Thursday, June 25, 2015


Since way back in the Before Time the world has been magically blessed with 2 Koreas - the yankee part is little more than a starving, slave trading underground rocket factory with an unfree, unfun new clear weaponized nation state attached.

The Great Satan SoKo Hook Up is up for grabs...

Throughout the history of the U.S.-ROK alliance, South Korea has faced abandonment fears stemming from the possibility that its great power sponsor would remove its troops from the Korean peninsula and end or weaken the alliance. South Korea’s fear is a reasonable reflection of historical events.

In 1950, Kim Il Sung’s decision to invade South Korea depended on his belief that the United States would not come to Seoul’s rescue. Even today, South Korean fears of abandonment persist despite the current strength of the alliance. The U.S. is a global actor with an array of interests that make it difficult to maintain focus on any one relationship, no matter the importance. Since the United States has interests across the globe, it often has to react to unplanned circumstances that distract attention from declared policies and long-term strategies.

For the United States, it is important to be aware of abandonment fears of its allies. Awareness of these fears does not mean that U.S. strategy should be held hostage to them, but as in all relationships communication is important. Rather than consult with the ROK, Nixon and Carter unilaterally made plans that had serious implications for ROK security, and even let other parties know before South Korea.

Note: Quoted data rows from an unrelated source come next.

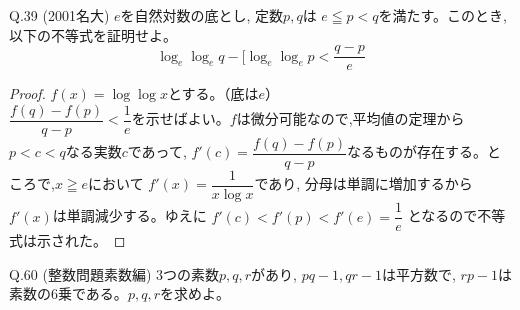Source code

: \documentclass[twocolumn]{jsarticle}
\newcommand{\thm}{\begin{itembox}[l]}
\newcommand{\enthm}{\end{itembox}\\}
\renewcommand{\leq}{\leqq}
\renewcommand{\geq}{\geqq}
\begin{document}
\thm{Q.39 (2001名大)}
$e$を自然対数の底とし, 定数$p,q$は $e\leq p<q$を満たす。このとき,以下の不等式を証明せよ。
\[\log_e{\log_e{q}}-[\log_e{\log_e{p}}<\dfrac{q-p}{e}\]
\end{itembox}
\begin{proof}
$f(x)=\log{\log{x}}$とする。（底は$e$）\\
$\dfrac{f(q)-f(p)}{q-p}<\dfrac{1}{e}$を示せばよい。$f$は微分可能なので,平均値の定理から$p<c<q$なる実数$c$であって, $f'(c)=\dfrac{f(q)-f(p)}{q-p}$なるものが存在する。ところで,$x\geq e$において $f'(x)=\dfrac{1}{x\log{x}}$であり, 分母は単調に増加するから$f'(x)$は単調減少する。ゆえに $f'(c)<f'(p)<f'(e)=\dfrac{1}{e}$ となるので不等式は示された。
\end{proof}
\thm{Q.60 (整数問題素数編)}
3つの素数$p,q,r$があり, $pq-1, qr-1$は平方数で, $rp-1$は素数の6乗である。$p,q,r$を求めよ。
\enthm
\end{document}
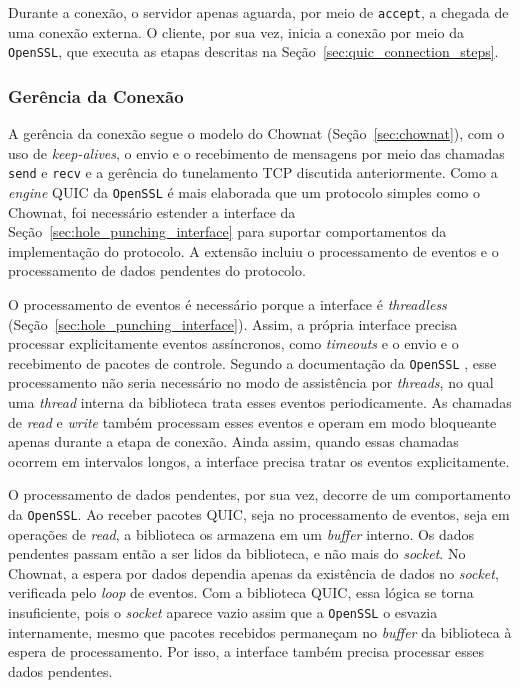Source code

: Durante a conexão, o servidor apenas aguarda, por meio de \texttt{accept}, a chegada de uma conexão externa. O cliente, por sua vez, inicia a conexão por meio da \texttt{OpenSSL}, que executa as etapas descritas na Seção~\ref{sec:quic_connection_steps}.

\subsubsection{Gerência da Conexão}

A gerência da conexão segue o modelo do Chownat (Seção~\ref{sec:chownat}), com o uso de \textit{keep-alives}, o envio e o recebimento de mensagens por meio das chamadas \texttt{send} e \texttt{recv} e a gerência do tunelamento TCP discutida anteriormente. Como a \textit{engine} QUIC da \texttt{OpenSSL} é mais elaborada que um protocolo simples como o Chownat, foi necessário estender a interface da Seção~\ref{sec:hole_punching_interface} para suportar comportamentos da implementação do protocolo. A extensão incluiu o processamento de eventos e o processamento de dados pendentes do protocolo.

O processamento de eventos é necessário porque a interface é \textit{threadless} (Seção~\ref{sec:hole_punching_interface}). Assim, a própria interface precisa processar explicitamente eventos assíncronos, como \textit{timeouts} e o envio e o recebimento de pacotes de controle. Segundo a documentação da \texttt{OpenSSL} \citep{openssl_ssl_handle_events}, esse processamento não seria necessário no modo de assistência por \textit{threads}, no qual uma \textit{thread} interna da biblioteca trata esses eventos periodicamente. As chamadas de \textit{read} e \textit{write} também processam esses eventos e operam em modo bloqueante apenas durante a etapa de conexão. Ainda assim, quando essas chamadas ocorrem em intervalos longos, a interface precisa tratar os eventos explicitamente.

O processamento de dados pendentes, por sua vez, decorre de um comportamento da \texttt{OpenSSL}. Ao receber pacotes QUIC, seja no processamento de eventos, seja em operações de \textit{read}, a biblioteca os armazena em um \textit{buffer} interno. Os dados pendentes passam então a ser lidos da biblioteca, e não mais do \textit{socket}. No Chownat, a espera por dados dependia apenas da existência de dados no \textit{socket}, verificada pelo \textit{loop} de eventos. Com a biblioteca QUIC, essa lógica se torna insuficiente, pois o \textit{socket} aparece vazio assim que a \texttt{OpenSSL} o esvazia internamente, mesmo que pacotes recebidos permaneçam no \textit{buffer} da biblioteca à espera de processamento. Por isso, a interface também precisa processar esses dados pendentes.

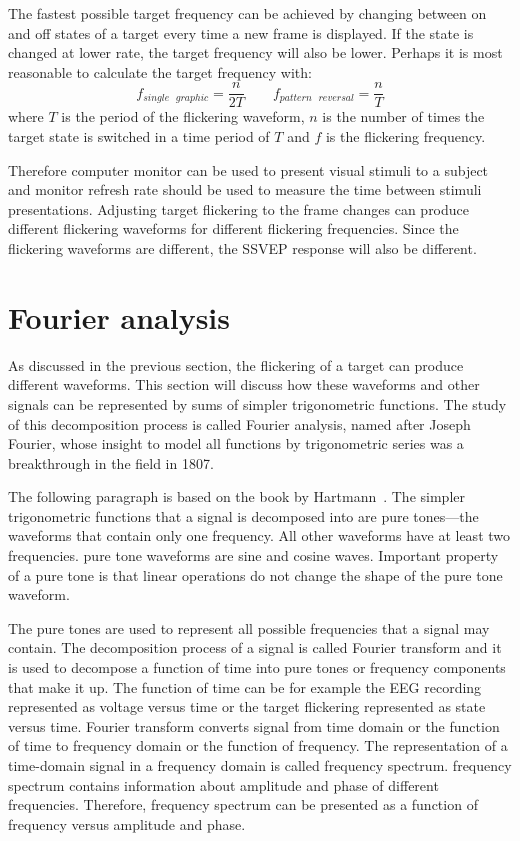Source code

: The fastest possible target frequency can be achieved by changing between on and off \glspl{state} of a target every time a new \gls{frame} is displayed. If the \gls{state} is changed at lower rate, the \gls{target} frequency will also be lower. Perhaps it is most reasonable to calculate the \gls{target} frequency with:
\begin{equation}
	f_{single\mbox{ }graphic} = \frac{n}{2T} \qquad f_{pattern\mbox{ }reversal} = \frac{n}{T}
\end{equation}
where $T$ is the period of the \gls{flickering waveform}, $n$ is the number of times the \gls{target} \gls{state} is switched in a time period of $T$ and $f$ is the \gls{flickering} frequency.

Therefore computer monitor can be used to present visual stimuli to a subject and monitor \gls{refresh rate} should be used to measure the time between stimuli presentations. Adjusting \gls{target} \gls{flickering} to the \gls{frame} changes can produce different \glspl{flickering waveform} for different \gls{flickering} frequencies. Since the \glspl{flickering waveform} are different, the \gls{SSVEP} response will also be different.

\section{Fourier analysis}
\label{sec:fourier}

As discussed in the previous section, the \gls{flickering} of a \gls{target} can produce different waveforms. This section will discuss how these waveforms and other signals can be represented by sums of simpler trigonometric functions. The study of this decomposition process is called Fourier analysis, named after Joseph Fourier, whose insight to model all functions by trigonometric series was a breakthrough in the field in 1807.

The following paragraph is based on the book by Hartmann~\cite{pure_tone}. The simpler trigonometric functions that a signal is decomposed into are \glspl{pure tone}---the waveforms that contain only one frequency. All other waveforms have at least two frequencies. \Gls{pure tone} waveforms are sine and cosine waves. Important property of a \gls{pure tone} is that linear operations do not change the shape of the \gls{pure tone} waveform.

The \glspl{pure tone} are used to represent all possible frequencies that a signal may contain. The decomposition process of a signal is called \gls{Fourier transform} and it is used to decompose a function of time into \glspl{pure tone} or \glspl{frequency component} that make it up. The function of time can be for example the \gls{EEG} recording represented as voltage versus time or the \gls{target} \gls{flickering} represented as \gls{state} versus time. \Gls{Fourier transform} converts signal from time domain or the function of time to frequency domain or the function of frequency. The representation of a time-domain signal in a frequency domain is called \gls{frequency spectrum}. \Gls{frequency spectrum} contains information about amplitude and phase of different frequencies. Therefore, \gls{frequency spectrum} can be presented as a function of frequency versus amplitude and phase.

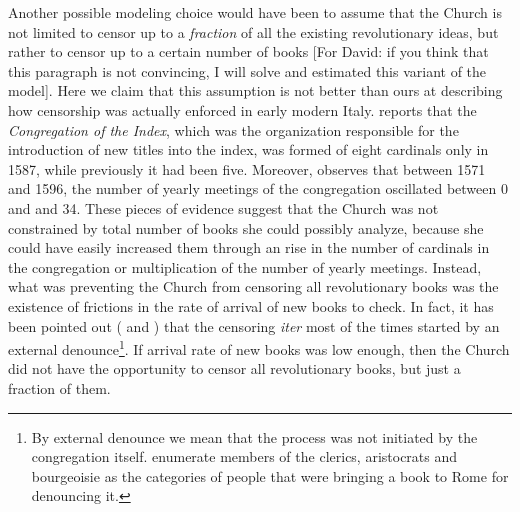 \documentclass[12pt]{article}
\begin{document}
Another possible modeling choice would have been to assume that the Church is not limited to censor up to a \textit{fraction} of all the existing revolutionary ideas, but rather to censor up to a certain number of books [For David: if you think that this paragraph is not convincing, I will solve and estimated this variant of the model]. Here we claim that this assumption is not better than ours at describing how censorship was actually enforced in early modern Italy.  reports that the \textit{Congregation of the Index}, which was the organization responsible for the introduction of new titles into the index, was formed of eight cardinals only in 1587, while previously it had been five. Moreover,  observes that between 1571 and 1596, the number of yearly meetings of the congregation oscillated between 0 and  and 34. These pieces of evidence suggest that the Church was not constrained by total number of books she could possibly analyze, because she could have easily increased them through an rise in the number of cardinals in the congregation or multiplication of the number of yearly meetings. Instead, what was preventing the Church from censoring all revolutionary books was the existence of frictions in the rate of arrival of new books to check. In fact, it has been pointed out ( and ) that the censoring \textit{iter} most of the times started by an external denounce\footnote{By external denounce we mean that the process was not initiated by the congregation itself.  enumerate members of the clerics, aristocrats and bourgeoisie as the categories of people that were bringing a book to Rome for denouncing it.}. If arrival rate of new books was low enough, then the Church did not have the opportunity to censor all revolutionary books, but just a fraction of them.
\end{document}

ROK feelings of insecurity can result in outcomes that are not in America’s best interests, such as Park’s secret plan to build a nuclear weapon.

For the ROK, it is important to realize that the U.S-ROK alliance is not an iron-clad guarantee, but a relationship that the ROK needs to tend carefully. Carter was clear that Americans found Park Chung Hee’s human rights violations repugnant and that this divergence in the U.S. and ROK government’s values was a factor in the planned troop withdrawal. While the ROK is today a liberal democracy that is closely aligned to the United States, maintaining close relations should remain a priority and should not be taken for granted.  
However, no matter how much communication and relationship building the United States and the ROK commit to, as the weaker partner in the relationship, it is likely that the ROK’s abandonment fear will play an important role in the alliance as long as it exists.